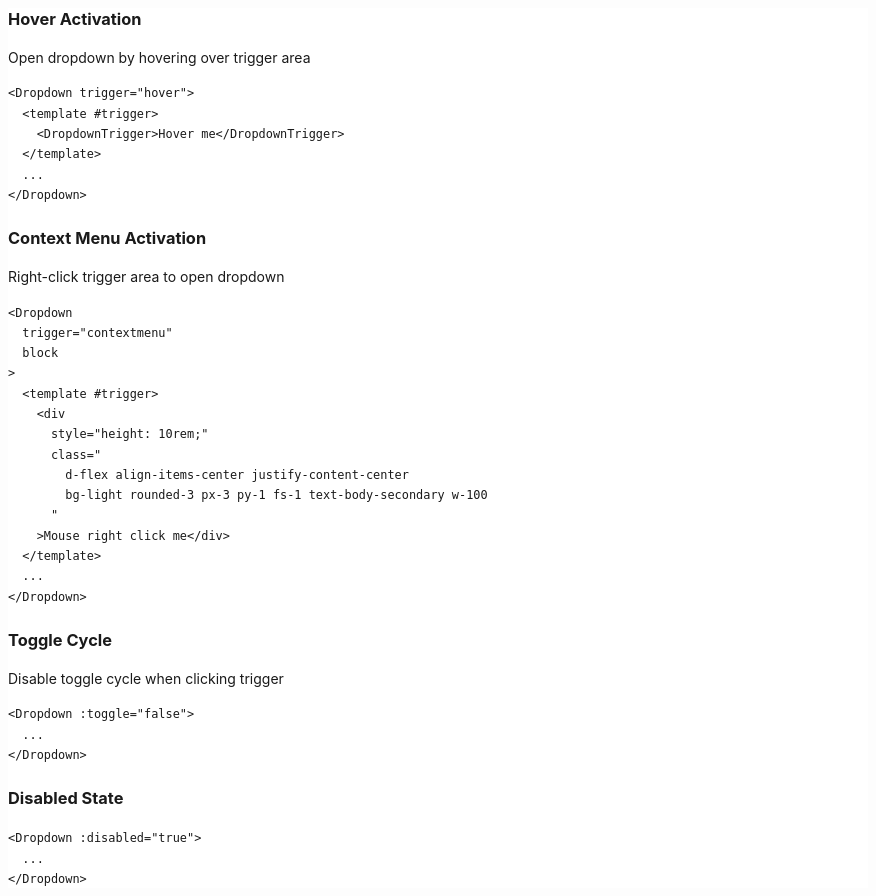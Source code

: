 ### Hover Activation

Open dropdown by hovering over trigger area

<DropdownHover />

```vue-html
<Dropdown trigger="hover">
  <template #trigger>
    <DropdownTrigger>Hover me</DropdownTrigger>
  </template>
  ...
</Dropdown>
```

### Context Menu Activation

Right-click trigger area to open dropdown

<DropdownContextmenu />

```vue-html
<Dropdown
  trigger="contextmenu"
  block
>
  <template #trigger>
    <div
      style="height: 10rem;"
      class="
        d-flex align-items-center justify-content-center
        bg-light rounded-3 px-3 py-1 fs-1 text-body-secondary w-100
      "
    >Mouse right click me</div>
  </template>
  ...
</Dropdown>
```

### Toggle Cycle

Disable toggle cycle when clicking trigger

<DropdownToggle />

```vue-html
<Dropdown :toggle="false">
  ...
</Dropdown>
```

### Disabled State

<DropdownDisabled />

```vue-html
<Dropdown :disabled="true">
  ...
</Dropdown>
```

-- Exercise directions --
Every line above should be duplicated exactly; the pictures are to be left out.

-- Written solution --
Source code

: ### Hover Activation

Open dropdown by hovering over trigger area

<DropdownHover />

```vue-html
<Dropdown trigger="hover">
  <template #trigger>
    <DropdownTrigger>Hover me</DropdownTrigger>
  </template>
  ...
</Dropdown>
```

### Context Menu Activation

Right-click trigger area to open dropdown

<DropdownContextmenu />

```vue-html
<Dropdown
  trigger="contextmenu"
  block
>
  <template #trigger>
    <div
      style="height: 10rem;"
      class="
        d-flex align-items-center justify-content-center
        bg-light rounded-3 px-3 py-1 fs-1 text-body-secondary w-100
      "
    >Mouse right click me</div>
  </template>
  ...
</Dropdown>
```

### Toggle Cycle

Disable toggle cycle when clicking trigger

<DropdownToggle />

```vue-html
<Dropdown :toggle="false">
  ...
</Dropdown>
```

### Disabled State

<DropdownDisabled />

```vue-html
<Dropdown :disabled="true">
  ...
</Dropdown>
```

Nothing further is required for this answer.